Existing university accelerator programs are not typically set up to deliver an accreditation and universities told the inquiry their programs could not simply be rebadged for the Startup Year.
Coalition senators, including shadow Education minister Sarah Henderson, rejected the bill in its current form.
“It is poorly thought out, short-sighted, offers no clear value proposition for students or universities, and burdens students who are already struggling with significant cost of living pressures with even more debt,” the senators wrote in their dissenting remarks.
The Coalition raised issues with the feasibility of having a pilot program ready by July, the long term financial stability of the program that allocates only $11,800 per student, and the likely edge metropolitan universities with existing startup programs would have.

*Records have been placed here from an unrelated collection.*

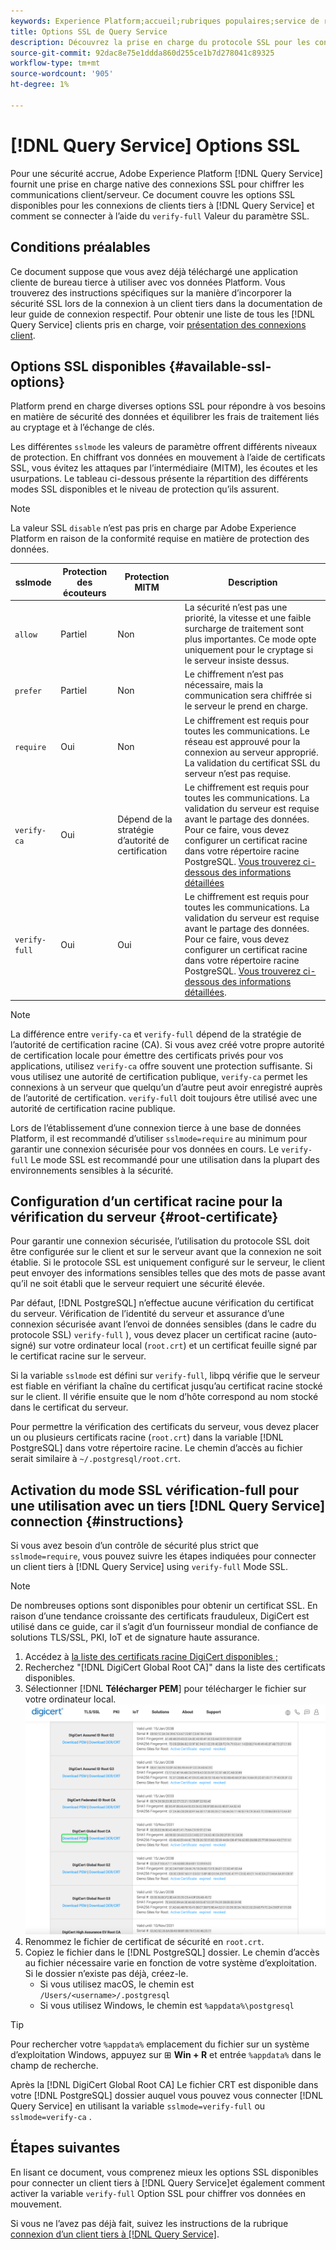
```yaml
---
keywords: Experience Platform;accueil;rubriques populaires;service de requête;service de requête;se connecter;se connecter au service de requête;SSL;ssl;sslmode;
title: Options SSL de Query Service
description: Découvrez la prise en charge du protocole SSL pour les connexions tierces à Adobe Experience Platform Query Service et comment vous connecter à l’aide du mode SSL vérification-full.
source-git-commit: 92dac8e75e1ddda860d255ce1b7d278041c89325
workflow-type: tm+mt
source-wordcount: '905'
ht-degree: 1%

---
```


# [!DNL Query Service] Options SSL

Pour une sécurité accrue, Adobe Experience Platform [!DNL Query Service] fournit une prise en charge native des connexions SSL pour chiffrer les communications client/serveur. Ce document couvre les options SSL disponibles pour les connexions de clients tiers à [!DNL Query Service] et comment se connecter à l’aide du `verify-full` Valeur du paramètre SSL.

## Conditions préalables

Ce document suppose que vous avez déjà téléchargé une application cliente de bureau tierce à utiliser avec vos données Platform. Vous trouverez des instructions spécifiques sur la manière d’incorporer la sécurité SSL lors de la connexion à un client tiers dans la documentation de leur guide de connexion respectif. Pour obtenir une liste de tous les [!DNL Query Service] clients pris en charge, voir [présentation des connexions client](./overview.md).

## Options SSL disponibles {#available-ssl-options}

Platform prend en charge diverses options SSL pour répondre à vos besoins en matière de sécurité des données et équilibrer les frais de traitement liés au cryptage et à l’échange de clés.

Les différentes `sslmode` les valeurs de paramètre offrent différents niveaux de protection. En chiffrant vos données en mouvement à l’aide de certificats SSL, vous évitez les attaques par l’intermédiaire (MITM), les écoutes et les usurpations. Le tableau ci-dessous présente la répartition des différents modes SSL disponibles et le niveau de protection qu’ils assurent.

>[!NOTE]
>
> La valeur SSL `disable` n’est pas pris en charge par Adobe Experience Platform en raison de la conformité requise en matière de protection des données.

| sslmode | Protection des écouteurs | Protection MITM | Description |
|---|---|---|---|
| `allow` | Partiel | Non | La sécurité n’est pas une priorité, la vitesse et une faible surcharge de traitement sont plus importantes. Ce mode opte uniquement pour le cryptage si le serveur insiste dessus. |
| `prefer` | Partiel | Non | Le chiffrement n’est pas nécessaire, mais la communication sera chiffrée si le serveur le prend en charge. |
| `require` | Oui | Non | Le chiffrement est requis pour toutes les communications. Le réseau est approuvé pour la connexion au serveur approprié. La validation du certificat SSL du serveur n’est pas requise. |
| `verify-ca` | Oui | Dépend de la stratégie d’autorité de certification | Le chiffrement est requis pour toutes les communications. La validation du serveur est requise avant le partage des données. Pour ce faire, vous devez configurer un certificat racine dans votre répertoire racine PostgreSQL. [Vous trouverez ci-dessous des informations détaillées](#instructions) |
| `verify-full` | Oui | Oui | Le chiffrement est requis pour toutes les communications. La validation du serveur est requise avant le partage des données. Pour ce faire, vous devez configurer un certificat racine dans votre répertoire racine PostgreSQL. [Vous trouverez ci-dessous des informations détaillées](#instructions). |

>[!NOTE]
>
>La différence entre `verify-ca` et `verify-full` dépend de la stratégie de l’autorité de certification racine (CA). Si vous avez créé votre propre autorité de certification locale pour émettre des certificats privés pour vos applications, utilisez `verify-ca` offre souvent une protection suffisante. Si vous utilisez une autorité de certification publique, `verify-ca` permet les connexions à un serveur que quelqu’un d’autre peut avoir enregistré auprès de l’autorité de certification. `verify-full` doit toujours être utilisé avec une autorité de certification racine publique.

Lors de l’établissement d’une connexion tierce à une base de données Platform, il est recommandé d’utiliser `sslmode=require` au minimum pour garantir une connexion sécurisée pour vos données en cours. Le `verify-full` Le mode SSL est recommandé pour une utilisation dans la plupart des environnements sensibles à la sécurité.

## Configuration d’un certificat racine pour la vérification du serveur {#root-certificate}

Pour garantir une connexion sécurisée, l’utilisation du protocole SSL doit être configurée sur le client et sur le serveur avant que la connexion ne soit établie. Si le protocole SSL est uniquement configuré sur le serveur, le client peut envoyer des informations sensibles telles que des mots de passe avant qu’il ne soit établi que le serveur requiert une sécurité élevée.

Par défaut, [!DNL PostgreSQL] n’effectue aucune vérification du certificat du serveur. Vérification de l’identité du serveur et assurance d’une connexion sécurisée avant l’envoi de données sensibles (dans le cadre du protocole SSL) `verify-full` ), vous devez placer un certificat racine (auto-signé) sur votre ordinateur local (`root.crt`) et un certificat feuille signé par le certificat racine sur le serveur.

Si la variable `sslmode` est défini sur `verify-full`, libpq vérifie que le serveur est fiable en vérifiant la chaîne du certificat jusqu’au certificat racine stocké sur le client. Il vérifie ensuite que le nom d’hôte correspond au nom stocké dans le certificat du serveur.

Pour permettre la vérification des certificats du serveur, vous devez placer un ou plusieurs certificats racine (`root.crt`) dans la variable [!DNL PostgreSQL] dans votre répertoire racine. Le chemin d’accès au fichier serait similaire à `~/.postgresql/root.crt`.

## Activation du mode SSL vérification-full pour une utilisation avec un tiers [!DNL Query Service] connection {#instructions}

Si vous avez besoin d’un contrôle de sécurité plus strict que `sslmode=require`, vous pouvez suivre les étapes indiquées pour connecter un client tiers à [!DNL Query Service] using `verify-full` Mode SSL.

>[!NOTE]
>
>De nombreuses options sont disponibles pour obtenir un certificat SSL. En raison d’une tendance croissante des certificats frauduleux, DigiCert est utilisé dans ce guide, car il s’agit d’un fournisseur mondial de confiance de solutions TLS/SSL, PKI, IoT et de signature haute assurance.

1. Accédez à [la liste des certificats racine DigiCert disponibles ;](https://www.digicert.com/kb/digicert-root-certificates.htm)
1. Recherchez &quot;[!DNL DigiCert Global Root CA]&quot; dans la liste des certificats disponibles.
1. Sélectionner [!DNL **Télécharger PEM**] pour télécharger le fichier sur votre ordinateur local.
   ![La liste des certificats racine DigiCert disponibles avec l’option Télécharger PEM mise en surbrillance.](../images/clients/ssl-modes/digicert.png)
1. Renommez le fichier de certificat de sécurité en `root.crt`.
1. Copiez le fichier dans le [!DNL PostgreSQL] dossier. Le chemin d’accès au fichier nécessaire varie en fonction de votre système d’exploitation. Si le dossier n’existe pas déjà, créez-le.
   - Si vous utilisez macOS, le chemin est `/Users/<username>/.postgresql`
   - Si vous utilisez Windows, le chemin est `%appdata%\postgresql`

>[!TIP]
>
>Pour rechercher votre `%appdata%` emplacement du fichier sur un système d’exploitation Windows, appuyez sur ⊞ **Win + R** et entrée `%appdata%` dans le champ de recherche.

Après la [!DNL DigiCert Global Root CA] Le fichier CRT est disponible dans votre [!DNL PostgreSQL] dossier auquel vous pouvez vous connecter [!DNL Query Service] en utilisant la variable `sslmode=verify-full` ou `sslmode=verify-ca` .

## Étapes suivantes

En lisant ce document, vous comprenez mieux les options SSL disponibles pour connecter un client tiers à [!DNL Query Service]et également comment activer la variable `verify-full` Option SSL pour chiffrer vos données en mouvement.

Si vous ne l’avez pas déjà fait, suivez les instructions de la rubrique [connexion d’un client tiers à [!DNL Query Service]](./overview.md).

More student debt at a time of high inflation is also a problem, the senators said.
“It is entirely unclear as to why prospective students would take on such significant additional debt when the Startup Year program provides them with no assurance whatsoever that their participation will lead to any concrete result.”
The Greens did not argue against the committee’s recommendation to pass the bill but used its dissenting report to argue for the wiping of student debt.
The inquiry heard evidence using the HECS-style loans for the Startup Year program would be a barrier for students concerned with taking on more debt, with disadvantaged students likely to be more sensitive to the costs.
Committee member and Greens NSW Senator Mehreen Faruqi said the evidence to the inquiry showed “it is crystal clear that the student loan system is not working and needs to be fixed”. She argued the Start Up Year program should be free, as should all education, reiterating the party’s policy to wipe student debt.
With concerns from both the Opposition and Greens senators the bill now faces a less certain passage through the Senate before the Stratup Year’s planned pilot from July.
The Albanese government has previously been able to negotiate support from the Greens and independent senators like David Pocock in exchange for amendments and commitments in other areas.
Parliament next sits for the May budget and again in June.